● TASK:
Without the pictures, write out every entry that follows exactly.

(Document images with source code)
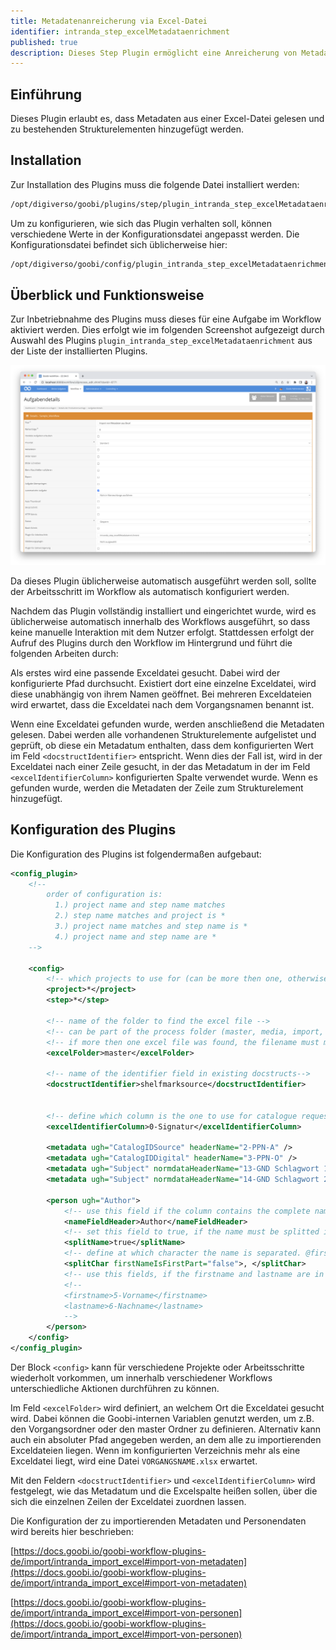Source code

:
 ```yaml
---
title: Metadatenanreicherung via Excel-Datei
identifier: intranda_step_excelMetadataenrichment
published: true
description: Dieses Step Plugin ermöglicht eine Anreicherung von Metadaten innerhalb einer METS-Datei auf Basis von Daten einer Excel-Datei
---
```

## Einführung
Dieses Plugin erlaubt es, dass Metadaten aus einer Excel-Datei gelesen und zu bestehenden Strukturelementen hinzugefügt werden.


## Installation
Zur Installation des Plugins muss die folgende Datei installiert werden:

```bash
/opt/digiverso/goobi/plugins/step/plugin_intranda_step_excelMetadataenrichment-base.jar
```

Um zu konfigurieren, wie sich das Plugin verhalten soll, können verschiedene Werte in der Konfigurationsdatei angepasst werden. Die Konfigurationsdatei befindet sich üblicherweise hier:

```bash
/opt/digiverso/goobi/config/plugin_intranda_step_excelMetadataenrichment.xml
```


## Überblick und Funktionsweise
Zur Inbetriebnahme des Plugins muss dieses für eine Aufgabe im Workflow aktiviert werden. Dies erfolgt wie im folgenden Screenshot aufgezeigt durch Auswahl des Plugins `plugin_intranda_step_excelMetadataenrichment` aus der Liste der installierten Plugins.

![Integration in den Workflow](screen1_de.png)

Da dieses Plugin üblicherweise automatisch ausgeführt werden soll, sollte der Arbeitsschritt im Workflow als automatisch konfiguriert werden.

Nachdem das Plugin vollständig installiert und eingerichtet wurde, wird es üblicherweise automatisch innerhalb des Workflows ausgeführt, so dass keine manuelle Interaktion mit dem Nutzer erfolgt. Stattdessen erfolgt der Aufruf des Plugins durch den Workflow im Hintergrund und führt die folgenden Arbeiten durch:

Als erstes wird eine passende Exceldatei gesucht. Dabei wird der konfigurierte Pfad durchsucht. Existiert dort eine einzelne Exceldatei, wird diese unabhängig von ihrem Namen geöffnet. Bei mehreren Exceldateien wird erwartet, dass die Exceldatei nach dem Vorgangsnamen benannt ist.

Wenn eine Exceldatei gefunden wurde, werden anschließend die Metadaten gelesen. Dabei werden alle vorhandenen Strukturelemente aufgelistet und geprüft, ob diese ein Metadatum enthalten, dass dem konfigurierten Wert im Feld `<docstructIdentifier>` entspricht. Wenn dies der Fall ist, wird in der Exceldatei nach einer Zeile gesucht, in der das Metadatum in der im Feld `<excelIdentifierColumn>` konfigurierten Spalte verwendet wurde. Wenn es gefunden wurde, werden die Metadaten der Zeile zum Strukturelement hinzugefügt.


## Konfiguration des Plugins
Die Konfiguration des Plugins ist folgendermaßen aufgebaut:

```xml
<config_plugin>
    <!--
        order of configuration is:
          1.) project name and step name matches
          2.) step name matches and project is *
          3.) project name matches and step name is *
          4.) project name and step name are *
    -->

    <config>
        <!-- which projects to use for (can be more then one, otherwise use *) -->
        <project>*</project>
        <step>*</step>

        <!-- name of the folder to find the excel file -->
        <!-- can be part of the process folder (master, media, import, ...) or an absolute path -->
        <!-- if more then one excel file was found, the filename must match the process name -->
        <excelFolder>master</excelFolder>

        <!-- name of the identifier field in existing docstructs-->
        <docstructIdentifier>shelfmarksource</docstructIdentifier>


        <!-- define which column is the one to use for catalogue requests -->
        <excelIdentifierColumn>0-Signatur</excelIdentifierColumn>

        <metadata ugh="CatalogIDSource" headerName="2-PPN-A" />
        <metadata ugh="CatalogIDDigital" headerName="3-PPN-O" />
        <metadata ugh="Subject" normdataHeaderName="13-GND Schlagwort 1" headerName="13a-GND Schlagwort 1"/>
        <metadata ugh="Subject" normdataHeaderName="14-GND Schlagwort 2" headerName="14a-GND Schlagwort 2"/>

        <person ugh="Author">
            <!-- use this field if the column contains the complete name -->
            <nameFieldHeader>Author</nameFieldHeader>
            <!-- set this field to true, if the name must be splitted into first- and lastname. The complete name gets written into lastname -->
            <splitName>true</splitName>
            <!-- define at which character the name is separated. @firstNameIsFirstPart defines, if the firstname is the first or last part of the name -->
            <splitChar firstNameIsFirstPart="false">, </splitChar>
            <!-- use this fields, if the firstname and lastname are in different columns -->
            <!--
            <firstname>5-Vorname</firstname>
            <lastname>6-Nachname</lastname>
            -->
        </person>
    </config>
</config_plugin>
 ```

Der Block `<config>` kann für verschiedene Projekte oder Arbeitsschritte wiederholt vorkommen, um innerhalb verschiedener Workflows unterschiedliche Aktionen durchführen zu können.

Im Feld `<excelFolder>` wird definiert, an welchem Ort die Exceldatei gesucht wird. Dabei können die Goobi-internen Variablen genutzt werden, um z.B. den Vorgangsordner oder den master Ordner zu definieren. Alternativ kann auch ein absoluter Pfad angegeben werden, an dem alle zu importierenden Exceldateien liegen. Wenn im konfigurierten Verzeichnis mehr als eine Exceldatei liegt, wird eine Datei `VORGANGSNAME.xlsx` erwartet.

Mit den Feldern `<docstructIdentifier>` und `<excelIdentifierColumn>` wird festgelegt, wie das Metadatum und die Excelspalte heißen sollen, über die sich die einzelnen Zeilen der Exceldatei zuordnen lassen.

Die Konfiguration der zu importierenden Metadaten und Personendaten wird bereits hier beschrieben:

[https://docs.goobi.io/goobi-workflow-plugins-de/import/intranda_import_excel#import-von-metadaten](https://docs.goobi.io/goobi-workflow-plugins-de/import/intranda_import_excel#import-von-metadaten)

[https://docs.goobi.io/goobi-workflow-plugins-de/import/intranda_import_excel#import-von-personen](https://docs.goobi.io/goobi-workflow-plugins-de/import/intranda_import_excel#import-von-personen)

● YOUR SOLUTION:
Source code

:
 ```yaml
---
title: Metadatenanreicherung via Excel-Datei
identifier: intranda_step_excelMetadataenrichment
published: true
description: Dieses Step Plugin ermöglicht eine Anreicherung von Metadaten innerhalb einer METS-Datei auf Basis von Daten einer Excel-Datei
---
```

## Einführung
Dieses Plugin erlaubt es, dass Metadaten aus einer Excel-Datei gelesen und zu bestehenden Strukturelementen hinzugefügt werden.


## Installation
Zur Installation des Plugins muss die folgende Datei installiert werden:

```bash
/opt/digiverso/goobi/plugins/step/plugin_intranda_step_excelMetadataenrichment-base.jar
```

Um zu konfigurieren, wie sich das Plugin verhalten soll, können verschiedene Werte in der Konfigurationsdatei angepasst werden. Die Konfigurationsdatei befindet sich üblicherweise hier:

```bash
/opt/digiverso/goobi/config/plugin_intranda_step_excelMetadataenrichment.xml
```


## Überblick und Funktionsweise
Zur Inbetriebnahme des Plugins muss dieses für eine Aufgabe im Workflow aktiviert werden. Dies erfolgt wie im folgenden Screenshot aufgezeigt durch Auswahl des Plugins `plugin_intranda_step_excelMetadataenrichment` aus der Liste der installierten Plugins.

![Integration in den Workflow](screen1_de.png)

Da dieses Plugin üblicherweise automatisch ausgeführt werden soll, sollte der Arbeitsschritt im Workflow als automatisch konfiguriert werden.

Nachdem das Plugin vollständig installiert und eingerichtet wurde, wird es üblicherweise automatisch innerhalb des Workflows ausgeführt, so dass keine manuelle Interaktion mit dem Nutzer erfolgt. Stattdessen erfolgt der Aufruf des Plugins durch den Workflow im Hintergrund und führt die folgenden Arbeiten durch:

Als erstes wird eine passende Exceldatei gesucht. Dabei wird der konfigurierte Pfad durchsucht. Existiert dort eine einzelne Exceldatei, wird diese unabhängig von ihrem Namen geöffnet. Bei mehreren Exceldateien wird erwartet, dass die Exceldatei nach dem Vorgangsnamen benannt ist.

Wenn eine Exceldatei gefunden wurde, werden anschließend die Metadaten gelesen. Dabei werden alle vorhandenen Strukturelemente aufgelistet und geprüft, ob diese ein Metadatum enthalten, dass dem konfigurierten Wert im Feld `<docstructIdentifier>` entspricht. Wenn dies der Fall ist, wird in der Exceldatei nach einer Zeile gesucht, in der das Metadatum in der im Feld `<excelIdentifierColumn>` konfigurierten Spalte verwendet wurde. Wenn es gefunden wurde, werden die Metadaten der Zeile zum Strukturelement hinzugefügt.


## Konfiguration des Plugins
Die Konfiguration des Plugins ist folgendermaßen aufgebaut:

```xml
<config_plugin>
    <!--
        order of configuration is:
          1.) project name and step name matches
          2.) step name matches and project is *
          3.) project name matches and step name is *
          4.) project name and step name are *
    -->

    <config>
        <!-- which projects to use for (can be more then one, otherwise use *) -->
        <project>*</project>
        <step>*</step>

        <!-- name of the folder to find the excel file -->
        <!-- can be part of the process folder (master, media, import, ...) or an absolute path -->
        <!-- if more then one excel file was found, the filename must match the process name -->
        <excelFolder>master</excelFolder>

        <!-- name of the identifier field in existing docstructs-->
        <docstructIdentifier>shelfmarksource</docstructIdentifier>


        <!-- define which column is the one to use for catalogue requests -->
        <excelIdentifierColumn>0-Signatur</excelIdentifierColumn>

        <metadata ugh="CatalogIDSource" headerName="2-PPN-A" />
        <metadata ugh="CatalogIDDigital" headerName="3-PPN-O" />
        <metadata ugh="Subject" normdataHeaderName="13-GND Schlagwort 1" headerName="13a-GND Schlagwort 1"/>
        <metadata ugh="Subject" normdataHeaderName="14-GND Schlagwort 2" headerName="14a-GND Schlagwort 2"/>

        <person ugh="Author">
            <!-- use this field if the column contains the complete name -->
            <nameFieldHeader>Author</nameFieldHeader>
            <!-- set this field to true, if the name must be splitted into first- and lastname. The complete name gets written into lastname -->
            <splitName>true</splitName>
            <!-- define at which character the name is separated. @firstNameIsFirstPart defines, if the firstname is the first or last part of the name -->
            <splitChar firstNameIsFirstPart="false">, </splitChar>
            <!-- use this fields, if the firstname and lastname are in different columns -->
            <!--
            <firstname>5-Vorname</firstname>
            <lastname>6-Nachname</lastname>
            -->
        </person>
    </config>
</config_plugin>
 ```

Der Block `<config>` kann für verschiedene Projekte oder Arbeitsschritte wiederholt vorkommen, um innerhalb verschiedener Workflows unterschiedliche Aktionen durchführen zu können.

Im Feld `<excelFolder>` wird definiert, an welchem Ort die Exceldatei gesucht wird. Dabei können die Goobi-internen Variablen genutzt werden, um z.B. den Vorgangsordner oder den master Ordner zu definieren. Alternativ kann auch ein absoluter Pfad angegeben werden, an dem alle zu importierenden Exceldateien liegen. Wenn im konfigurierten Verzeichnis mehr als eine Exceldatei liegt, wird eine Datei `VORGANGSNAME.xlsx` erwartet.

Mit den Feldern `<docstructIdentifier>` und `<excelIdentifierColumn>` wird festgelegt, wie das Metadatum und die Excelspalte heißen sollen, über die sich die einzelnen Zeilen der Exceldatei zuordnen lassen.

Die Konfiguration der zu importierenden Metadaten und Personendaten wird bereits hier beschrieben:

[https://docs.goobi.io/goobi-workflow-plugins-de/import/intranda_import_excel#import-von-metadaten](https://docs.goobi.io/goobi-workflow-plugins-de/import/intranda_import_excel#import-von-metadaten)

[https://docs.goobi.io/goobi-workflow-plugins-de/import/intranda_import_excel#import-von-personen](https://docs.goobi.io/goobi-workflow-plugins-de/import/intranda_import_excel#import-von-personen)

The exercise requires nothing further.